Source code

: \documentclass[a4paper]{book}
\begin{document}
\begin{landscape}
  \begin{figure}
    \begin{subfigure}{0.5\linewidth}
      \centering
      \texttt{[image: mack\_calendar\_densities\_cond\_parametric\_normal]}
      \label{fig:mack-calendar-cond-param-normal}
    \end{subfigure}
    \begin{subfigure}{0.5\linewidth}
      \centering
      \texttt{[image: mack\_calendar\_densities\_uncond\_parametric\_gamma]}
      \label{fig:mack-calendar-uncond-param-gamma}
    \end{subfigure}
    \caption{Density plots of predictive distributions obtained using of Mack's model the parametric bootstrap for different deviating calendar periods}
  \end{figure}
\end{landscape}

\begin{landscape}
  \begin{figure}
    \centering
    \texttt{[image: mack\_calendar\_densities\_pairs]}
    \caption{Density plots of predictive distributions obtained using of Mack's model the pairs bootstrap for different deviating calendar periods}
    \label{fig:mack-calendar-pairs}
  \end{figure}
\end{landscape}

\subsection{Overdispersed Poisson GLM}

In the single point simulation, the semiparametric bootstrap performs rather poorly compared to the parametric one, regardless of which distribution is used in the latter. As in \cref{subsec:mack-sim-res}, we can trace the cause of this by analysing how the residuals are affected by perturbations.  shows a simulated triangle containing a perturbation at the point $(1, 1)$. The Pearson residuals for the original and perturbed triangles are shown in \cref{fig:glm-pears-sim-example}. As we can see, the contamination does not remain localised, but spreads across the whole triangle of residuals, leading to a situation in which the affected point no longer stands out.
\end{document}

- How to complete this task -
Repeat the data above. Change nothing.

- Task response -
Source code

: \documentclass[a4paper]{book}
\begin{document}
\begin{landscape}
  \begin{figure}
    \begin{subfigure}{0.5\linewidth}
      \centering
      \texttt{[image: mack\_calendar\_densities\_cond\_parametric\_normal]}
      \label{fig:mack-calendar-cond-param-normal}
    \end{subfigure}
    \begin{subfigure}{0.5\linewidth}
      \centering
      \texttt{[image: mack\_calendar\_densities\_uncond\_parametric\_gamma]}
      \label{fig:mack-calendar-uncond-param-gamma}
    \end{subfigure}
    \caption{Density plots of predictive distributions obtained using of Mack's model the parametric bootstrap for different deviating calendar periods}
  \end{figure}
\end{landscape}

\begin{landscape}
  \begin{figure}
    \centering
    \texttt{[image: mack\_calendar\_densities\_pairs]}
    \caption{Density plots of predictive distributions obtained using of Mack's model the pairs bootstrap for different deviating calendar periods}
    \label{fig:mack-calendar-pairs}
  \end{figure}
\end{landscape}

\subsection{Overdispersed Poisson GLM}

In the single point simulation, the semiparametric bootstrap performs rather poorly compared to the parametric one, regardless of which distribution is used in the latter. As in \cref{subsec:mack-sim-res}, we can trace the cause of this by analysing how the residuals are affected by perturbations.  shows a simulated triangle containing a perturbation at the point $(1, 1)$. The Pearson residuals for the original and perturbed triangles are shown in \cref{fig:glm-pears-sim-example}. As we can see, the contamination does not remain localised, but spreads across the whole triangle of residuals, leading to a situation in which the affected point no longer stands out.
\end{document}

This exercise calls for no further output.